### Work to complete
Return the entries below verbatim. Pictures stay out.

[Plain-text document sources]
####

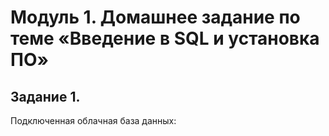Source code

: # Модуль 1. Домашнее задание по теме «Введение в SQL и установка ПО»
## Задание 1.
Подключенная облачная база данных:

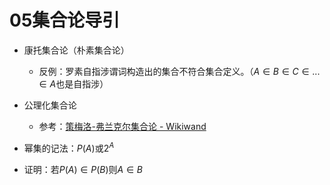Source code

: # 05集合论导引

* 康托集合论（朴素集合论）

  * 反例：罗素自指涉谓词构造出的集合不符合集合定义。（$A\in B \in C \in ... \in A$也是自指涉）
* 公理化集合论

  * 参考：[策梅洛-弗兰克尔集合论 - Wikiwand](https://www.wikiwand.com/zh-hans/Zermelo%E2%80%93Fraenkel%20%E9%9B%86%E5%90%88%E8%AE%BA)
* 幂集的记法：$P(A)$或$2^A$
* 证明：若$P(A)\in P(B)$则$A\in B$
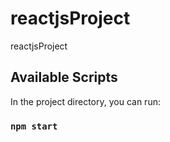 # reactjsProject
reactjsProject


## Available Scripts

In the project directory, you can run:

### `npm start`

####

### Written response
Source code

: # Модуль 1. Домашнее задание по теме «Введение в SQL и установка ПО»
## Задание 1.
Подключенная облачная база данных:

Source code

: # 05集合论导引

* 康托集合论（朴素集合论）

  * 反例：罗素自指涉谓词构造出的集合不符合集合定义。（$A\in B \in C \in ... \in A$也是自指涉）
* 公理化集合论

  * 参考：[策梅洛-弗兰克尔集合论 - Wikiwand](https://www.wikiwand.com/zh-hans/Zermelo%E2%80%93Fraenkel%20%E9%9B%86%E5%90%88%E8%AE%BA)
* 幂集的记法：$P(A)$或$2^A$
* 证明：若$P(A)\in P(B)$则$A\in B$
 # reactjsProject
reactjsProject


## Available Scripts

In the project directory, you can run:

### `npm start`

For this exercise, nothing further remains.